In a chat with THR, Jeff Pinkner and Joel Wyman recall "toying with" the decision to move forward with the game-changing season finale.
July 29, 7:49 PM 7/29/2011 by Philiana Ng
Earlier this week, Fox released a new Fringe teaser asking Season 4's biggest question: Where exactly is Peter?
Showrunners Jeff Pinkner and Joel Wyman spoke to The Hollywood Reporter after the show's Comic-Con panel last weekend and what they said was mind-blowing and head-scratching.
Joshua Jackson joked to THR that he would like his alter ego to return to the cult sci-fi drama in a "flash of light," when the time came. Wyman, however, wasn't as giving. "You know, that is an assumption," he replied when asked about how Peter would return to the series. "He will not be another identity."
"For us, we are really using Peter's story this season to explore a lot of the basic rules of the show, which are choices and connection," Pinkner added.
But Wyman and Pinkner were adamant in dispelling any theories that questioned whether the events in the season finale actually happened.
"It really happened," Wyman reassured. "What we are trying to do from a conceptual standpoint is have the audience understand that it happened and you know it did happen. We watched it and there has been a catastrophe and it needs to be righted. It will either right itself properly or it will go in a very negative way. Now you have to understand what those repercussions are going to mean."
He added, "Peter sacrificed himself. He was a selfless hero. There are sacrifices; a sacrifice wouldn't be hard if it was easy."

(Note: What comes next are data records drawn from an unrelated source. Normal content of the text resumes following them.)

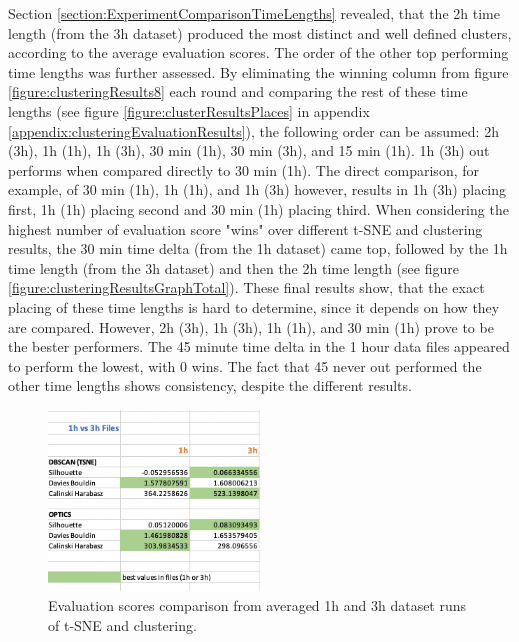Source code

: Section \ref{section:ExperimentComparisonTimeLengths} revealed, that the 2h time length (from the 3h dataset) produced the most distinct and well defined clusters, according to the average evaluation scores. The order of the other top performing time lengths was further assessed. By eliminating the winning column from figure \ref{figure:clusteringResults8} each round and comparing the rest of these time lengths (see figure \ref{figure:clusterResultsPlaces} in appendix \ref{appendix:clusteringEvaluationResults}), the following order can be assumed: 2h (3h), 1h (1h), 1h (3h), 30 min (1h), 30 min (3h), and 15 min (1h). 1h (3h) out performs when compared directly to 30 min (1h). The direct comparison, for example, of 30 min (1h), 1h (1h), and 1h (3h) however, results in 1h (3h) placing first, 1h (1h) placing second and 30 min (1h) placing third. When considering the highest number of evaluation score "wins" over different t-SNE and clustering results, the 30 min time delta (from the 1h dataset) came top, followed by the 1h time length (from the 3h dataset) and then the 2h time length (see figure \ref{figure:clusteringResultsGraphTotal}). These final results show, that the exact placing of these time lengths is hard to determine, since it depends on how they are compared. However, 2h (3h), 1h (3h), 1h (1h), and 30 min (1h) prove to be the bester performers.
The 45 minute time delta in the 1 hour data files appeared to perform the lowest, with 0 wins. The fact that 45 never out performed the other time lengths shows consistency, despite the different results.
 


\begin{figure}
  \centering
  \includegraphics[width=0.5\textwidth]{./images/clusteringResults/clusteringResults7.png}
  \caption{Evaluation scores comparison from averaged 1h and 3h dataset runs of t-SNE and clustering.}
  \label{figure:clusteringResults7}
\end{figure}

Before they decided to go ahead with the finale, there were discussions about the events that unfolded that would affect the trajectory of the series.
"Before we decided to actually pull the trigger and do that season finale, we convinced ourselves that it happened and we were willing to play with consequences," Pinkner said. "I think it ends up in a place that is really kind of beautiful."
"When we were toying with it, it is analogous to this," Wyman explained. "In Fringe, we get to tell the quintessential kidnapping story, not about a kidnapping but about crossing universes. We get to tell the love triangle with two people who are the same person. We get to reinvent these trite situations."
Pinker agreed: "And we have characters that really hold up a mirror to themselves, having a second Walter and having a second Olivia really exposes sides of their characters that you wouldn't otherwise get."